Your goal: With the pictures omitted, print exactly the lines below, from the one containing "- **End Time:** 2025-10-14T09:57:32.358028" through the one containing "Portals schema documentation", and nothing else.
════════════════════
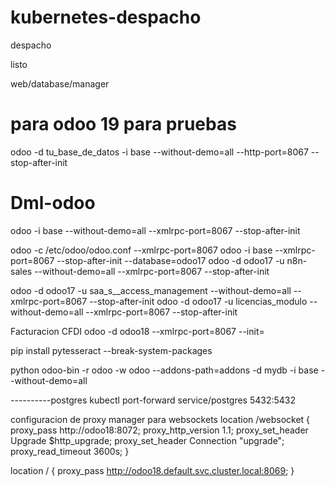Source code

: # kubernetes-despacho

despacho

listo

web/database/manager



# para odoo 19 para pruebas

odoo -d tu\_base\_de\_datos -i base --without-demo=all --http-port=8067 --stop-after-init

# Dml-odoo

odoo -i base --without-demo=all --xmlrpc-port=8067 --stop-after-init

odoo -c /etc/odoo/odoo.conf --xmlrpc-port=8067
odoo -i base --xmlrpc-port=8067 --stop-after-init --database=odoo17
odoo -d odoo17 -u n8n-sales --without-demo=all --xmlrpc-port=8067 --stop-after-init

odoo -d odoo17 -u saa\_s\_\_access\_management --without-demo=all --xmlrpc-port=8067 --stop-after-init
odoo -d odoo17 -u licencias\_modulo --without-demo=all --xmlrpc-port=8067 --stop-after-init

Facturacion CFDI
odoo -d odoo18 --xmlrpc-port=8067 --init=

pip install pytesseract --break-system-packages

python odoo-bin -r odoo -w odoo --addons-path=addons -d mydb -i base --without-demo=all



----------postgres
kubectl port-forward service/postgres 5432:5432



configuracion de proxy manager para websockets
location /websocket {
    proxy_pass http://odoo18:8072;
    proxy_http_version 1.1;
    proxy_set_header Upgrade $http_upgrade;
    proxy_set_header Connection "upgrade";
    proxy_read_timeout 3600s;
}

location / {
    proxy_pass http://odoo18.default.svc.cluster.local:8069;
}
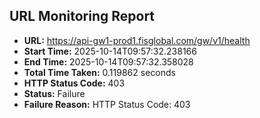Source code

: ## URL Monitoring Report

- **URL:** https://api-gw1-prod1.fisglobal.com/gw/v1/health
- **Start Time:** 2025-10-14T09:57:32.238166
- **End Time:** 2025-10-14T09:57:32.358028
- **Total Time Taken:** 0.119862 seconds
- **HTTP Status Code:** 403
- **Status:** Failure
- **Failure Reason:** HTTP Status Code: 403
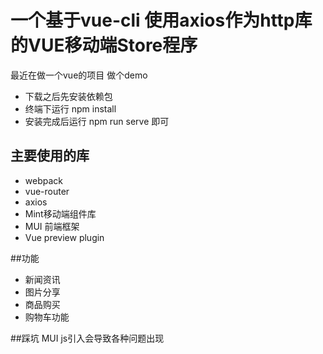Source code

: # 一个基于vue-cli 使用axios作为http库的VUE移动端Store程序
最近在做一个vue的项目 做个demo
- 下载之后先安装依赖包
- 终端下运行 npm install
- 安装完成后运行 npm run serve 即可

## 主要使用的库
- webpack
- vue-router
- axios
- Mint移动端组件库
- MUI 前端框架
- Vue preview plugin
 
##功能
- 新闻资讯
- 图片分享
- 商品购买
- 购物车功能

##踩坑
MUI js引入会导致各种问题出现
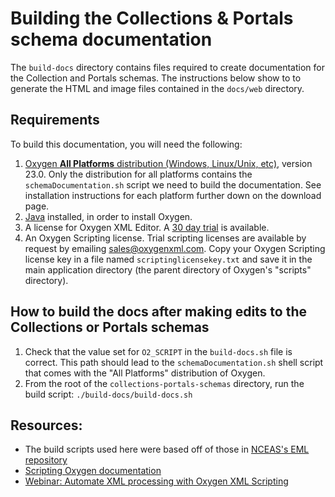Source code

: # Building the Collections & Portals schema documentation

The `build-docs` directory contains files required to create documentation for the Collection and Portals schemas. The instructions below show to to generate the HTML and image files contained in the `docs/web` directory.

## Requirements

To build this documentation, you will need the following:

1. [Oxygen **All Platforms** distribution (Windows, Linux/Unix, etc)](https://www.oxygenxml.com/xml_editor/download_oxygenxml_editor.html?os=Other), version 23.0. Only the distribution for all platforms contains the `schemaDocumentation.sh` script we need to build the documentation. See installation instructions for each platform further down on the download page.
2. [Java](https://www.java.com/en/) installed, in order to install Oxygen.
3. A license for Oxygen XML Editor. A [30 day trial](https://www.oxygenxml.com/xml_editor/register.html) is available.
4. An Oxygen Scripting license. Trial scripting licenses are available by request by emailing sales@oxygenxml.com. Copy your Oxygen Scripting license key in a file named `scriptinglicensekey.txt` and save it in the main application directory (the parent directory of Oxygen's "scripts" directory).

## How to build the docs after making edits to the Collections or Portals schemas

1. Check that the value set for `O2_SCRIPT` in the `build-docs.sh` file is correct. This path should lead to the `schemaDocumentation.sh` shell script that comes with the "All Platforms" distribution of Oxygen.
2. From the root of the `collections-portals-schemas` directory, run the build script: `./build-docs/build-docs.sh`
 
## Resources:

- The build scripts used here were based off of those in [NCEAS's EML repository](https://github.com/NCEAS/eml)
- [Scripting Oxygen documentation](https://www.oxygenxml.com/doc/versions/23.0/ug-editor/topics/scripting_oxygen.html)
- [Webinar: Automate XML processing with Oxygen XML Scripting](https://www.oxygenxml.com/events/2020/webinar_automate_xml_processing_with_oxygen_xml_scripting.html)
════════════════════
Solution for this task:
- **End Time:** 2025-10-14T09:57:32.358028
- **Total Time Taken:** 0.119862 seconds
- **HTTP Status Code:** 403
- **Status:** Failure
- **Failure Reason:** HTTP Status Code: 403
Source code

: # 一个基于vue-cli 使用axios作为http库的VUE移动端Store程序
最近在做一个vue的项目 做个demo
- 下载之后先安装依赖包
- 终端下运行 npm install
- 安装完成后运行 npm run serve 即可

## 主要使用的库
- webpack
- vue-router
- axios
- Mint移动端组件库
- MUI 前端框架
- Vue preview plugin
 
##功能
- 新闻资讯
- 图片分享
- 商品购买
- 购物车功能

##踩坑
MUI js引入会导致各种问题出现
Source code

: # Building the Collections & Portals schema documentation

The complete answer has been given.